:: Problem to work on ::
Below are some entries; state how many of their lines include the word "virt" and give no more than that number.

:: Records for this task ::
---
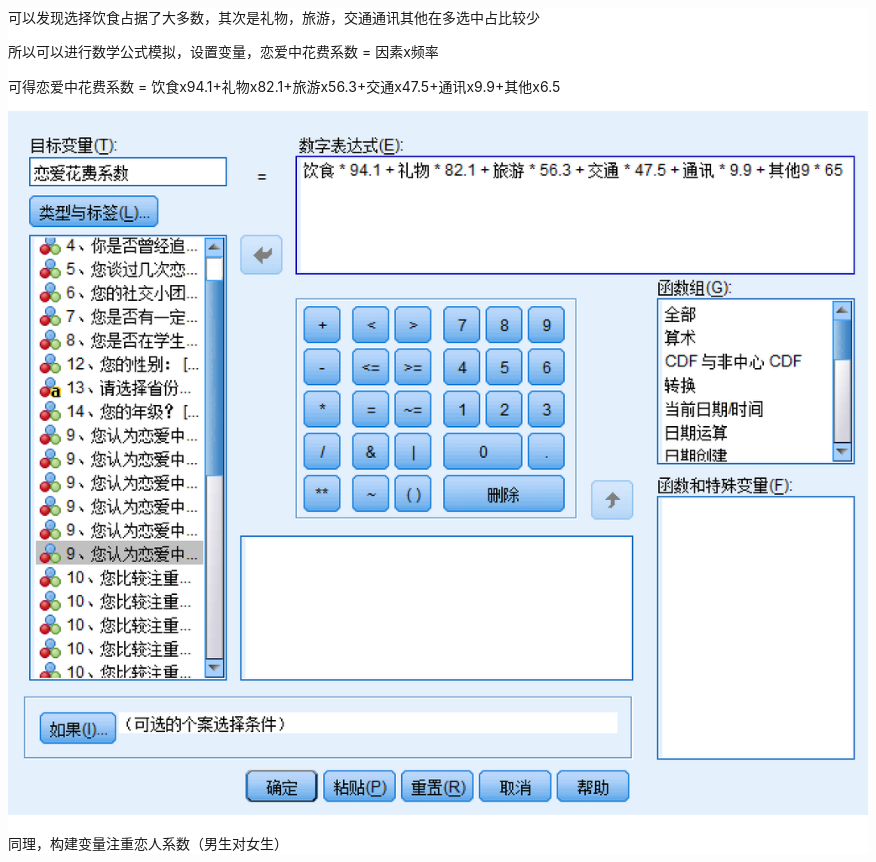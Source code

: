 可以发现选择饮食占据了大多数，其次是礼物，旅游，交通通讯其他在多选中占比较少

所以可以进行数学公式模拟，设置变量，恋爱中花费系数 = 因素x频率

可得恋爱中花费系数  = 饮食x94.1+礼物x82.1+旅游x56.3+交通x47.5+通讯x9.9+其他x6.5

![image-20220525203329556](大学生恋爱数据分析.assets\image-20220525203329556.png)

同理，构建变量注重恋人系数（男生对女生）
---
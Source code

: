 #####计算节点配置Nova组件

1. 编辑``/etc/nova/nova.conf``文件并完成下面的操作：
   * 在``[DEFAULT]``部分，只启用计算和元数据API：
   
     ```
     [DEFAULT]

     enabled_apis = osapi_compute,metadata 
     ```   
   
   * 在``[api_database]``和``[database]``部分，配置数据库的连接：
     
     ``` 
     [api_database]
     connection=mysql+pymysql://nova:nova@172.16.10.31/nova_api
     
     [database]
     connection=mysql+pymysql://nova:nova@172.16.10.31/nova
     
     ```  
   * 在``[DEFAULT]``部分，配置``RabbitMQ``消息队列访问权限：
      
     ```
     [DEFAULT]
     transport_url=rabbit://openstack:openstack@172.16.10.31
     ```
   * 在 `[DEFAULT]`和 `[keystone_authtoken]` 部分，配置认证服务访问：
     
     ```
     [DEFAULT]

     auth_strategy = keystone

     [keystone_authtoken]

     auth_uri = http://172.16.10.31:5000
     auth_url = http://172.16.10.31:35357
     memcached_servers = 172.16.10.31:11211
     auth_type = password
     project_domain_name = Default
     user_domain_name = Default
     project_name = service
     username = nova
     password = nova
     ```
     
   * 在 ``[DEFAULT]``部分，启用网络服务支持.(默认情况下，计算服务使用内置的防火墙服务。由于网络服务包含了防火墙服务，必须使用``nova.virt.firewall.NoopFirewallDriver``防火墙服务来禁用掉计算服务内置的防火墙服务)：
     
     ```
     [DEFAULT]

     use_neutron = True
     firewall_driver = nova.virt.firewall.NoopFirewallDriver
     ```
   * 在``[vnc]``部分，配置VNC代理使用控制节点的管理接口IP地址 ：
---
:: Exercise output ::
2